The Webmaster came home one day shortly before my birthday and told me that he had gotten a magazine subscription for me as one of my birthday gifts. He’d bought it from a co-worker’s daughter, who was fundraising for her school. “I just couldn’t say no to a little Asian girl on crutches!” he cried.

He had signed me up for the brand-new magazine, Every Day with Rachael Ray. For those of you who don’t know, Rachael Ray is a TV chef (30-Minute Meals) and host ($40 A Day, Inside Dish, Rachael Ray’s Tasty Travels) on the Food Network. My youngest sister and I like watching her on $40 A Day, where she visits one place and eats the local fare while trying to stay under her budget of $40. Once we were watching an episode we’d both seen before – Rachael was visiting Portland, Oregon. “Oh, I like this one!” my sister said. “She has a beer sampler as a snack. She’s so funny when she’s drunk.”

She didn’t get drunk, she was just a bit more… exuberant.

Anyway, the premiere issue of this magazine showed up in the mail yesterday. It is full of recipes, shopping tips, what every cook must have in their kitchen hints, promotions for her companion website to the magazine, articles about different restaurants in big cities, and party tips.

Reading it left me with only one conclusion: I am not sophisticated enough for this magazine.

Rachael freely admits in the magazine that she’s not much of a baker. Unfortunately, that happens to be one of my stronger suits. The magazine is all about making easy, classy main dishes (and complimentary sides, with some desserts in there, too). But I’ll never be able to make many, if any, of these, for one simple reason – most of them contain alcohol in the ingredients list.

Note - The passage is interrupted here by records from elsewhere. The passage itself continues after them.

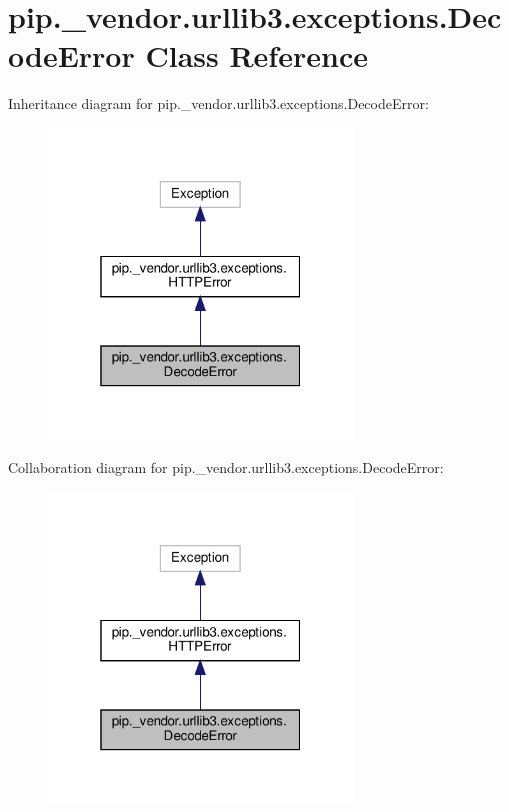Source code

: \hypertarget{classpip_1_1__vendor_1_1urllib3_1_1exceptions_1_1DecodeError}{}\section{pip.\+\_\+vendor.\+urllib3.\+exceptions.\+Decode\+Error Class Reference}
\label{classpip_1_1__vendor_1_1urllib3_1_1exceptions_1_1DecodeError}


Inheritance diagram for pip.\+\_\+vendor.\+urllib3.\+exceptions.\+Decode\+Error\+:
\nopagebreak
\begin{figure}[H]
\begin{center}
\leavevmode
\includegraphics[width=229pt]{classpip_1_1__vendor_1_1urllib3_1_1exceptions_1_1DecodeError__inherit__graph}
\end{center}
\end{figure}


Collaboration diagram for pip.\+\_\+vendor.\+urllib3.\+exceptions.\+Decode\+Error\+:
\nopagebreak
\begin{figure}[H]
\begin{center}
\leavevmode
\includegraphics[width=229pt]{classpip_1_1__vendor_1_1urllib3_1_1exceptions_1_1DecodeError__coll__graph}
\end{center}
\end{figure}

I can’t stand alcohol in large quantities in cooking. As noted on the previous blog, I don’t drink, and the main reason for that is to how badly I react when there is alcohol in food. It makes me dizzy and gives me a rotten headache. As the Webmaster has pointed out, time and again, I have no tolerance for it. I don’t care if he drinks it, but I don’t want it. The other major problem is that even if I could stand the alcohol, I can’t serve any dish with it in it to the Munchkin. I have enough problems with her eating habits – the last thing I need to add to it is red wine in a sauce or something like that.

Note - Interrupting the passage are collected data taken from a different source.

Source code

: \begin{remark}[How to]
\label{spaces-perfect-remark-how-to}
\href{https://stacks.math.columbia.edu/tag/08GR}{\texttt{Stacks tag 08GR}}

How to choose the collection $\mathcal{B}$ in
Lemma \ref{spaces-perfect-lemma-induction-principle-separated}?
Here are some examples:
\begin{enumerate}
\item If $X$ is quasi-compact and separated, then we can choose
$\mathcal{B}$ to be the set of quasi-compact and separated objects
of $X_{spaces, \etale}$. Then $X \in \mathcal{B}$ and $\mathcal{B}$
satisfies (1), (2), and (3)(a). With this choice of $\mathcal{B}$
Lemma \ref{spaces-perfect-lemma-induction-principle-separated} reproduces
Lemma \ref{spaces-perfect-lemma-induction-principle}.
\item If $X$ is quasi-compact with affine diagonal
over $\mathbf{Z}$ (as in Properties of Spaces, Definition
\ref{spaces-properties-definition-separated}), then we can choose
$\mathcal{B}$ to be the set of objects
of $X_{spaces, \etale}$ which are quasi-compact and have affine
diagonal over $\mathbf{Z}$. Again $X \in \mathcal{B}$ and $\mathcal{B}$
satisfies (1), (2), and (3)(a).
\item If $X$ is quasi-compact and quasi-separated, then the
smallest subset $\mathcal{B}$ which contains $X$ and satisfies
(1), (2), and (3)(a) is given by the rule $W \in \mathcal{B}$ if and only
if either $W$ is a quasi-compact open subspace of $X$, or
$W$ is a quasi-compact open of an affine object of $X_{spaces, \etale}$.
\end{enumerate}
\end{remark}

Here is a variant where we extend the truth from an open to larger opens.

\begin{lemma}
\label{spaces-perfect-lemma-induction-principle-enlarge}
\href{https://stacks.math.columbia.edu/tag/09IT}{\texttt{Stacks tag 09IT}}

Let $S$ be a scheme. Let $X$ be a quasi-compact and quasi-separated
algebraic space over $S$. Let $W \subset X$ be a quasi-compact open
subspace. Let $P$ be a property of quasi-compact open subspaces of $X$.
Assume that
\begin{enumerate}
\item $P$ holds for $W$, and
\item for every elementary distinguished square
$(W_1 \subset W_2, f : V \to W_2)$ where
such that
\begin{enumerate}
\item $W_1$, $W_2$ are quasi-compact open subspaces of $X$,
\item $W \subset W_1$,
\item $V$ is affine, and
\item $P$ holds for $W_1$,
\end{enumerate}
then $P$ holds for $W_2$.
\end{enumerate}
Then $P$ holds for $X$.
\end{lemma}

So, out the window goes the linguine with red clam sauce recipe, the Corona-steamed shrimp kebabs, the stuffed zucchini, and the cranberry chocolate cake with rummy whipped cream.

Then there is the simple fact that we have a food budget in this house. I might splurge on an ingredient every now and them to make a special dish, but I buy what’s on sale, stock up, and then use what I’ve got. Rachael Ray says that she can’t live without these items in her kitchen: canned baby clams, anchovies, fresh flat-leaf parsley, lemons, and red wine.

I’m developing an inferiority complex as I type.

One of the editors keeps a cheese journal. Yes, you heard me. He keeps a small notebook with the labels from the cheese that he’s bought and sampled, so he knows what he’s tried and should try next.

I have medium cheddar and mozzarella string cheese in my fridge. Parmesan in the freezer. Occasionally, I get Swiss cheese as a treat (or if a recipe calls for it), and a boursin if we’re having company.

I’m definitely more the Taste of Home magazine type. The kind of magazine that will have ground hamburger in a recipe.

So far, no one has complained about my cooking. I can’t deny that I’d like to add some new favorites to my repetoire. But I don’t think I’m going to find them with Rachael Ray. Friend, you are welcome to read it anytime you like.

I think I will try the blueberry cobbler recipe, though.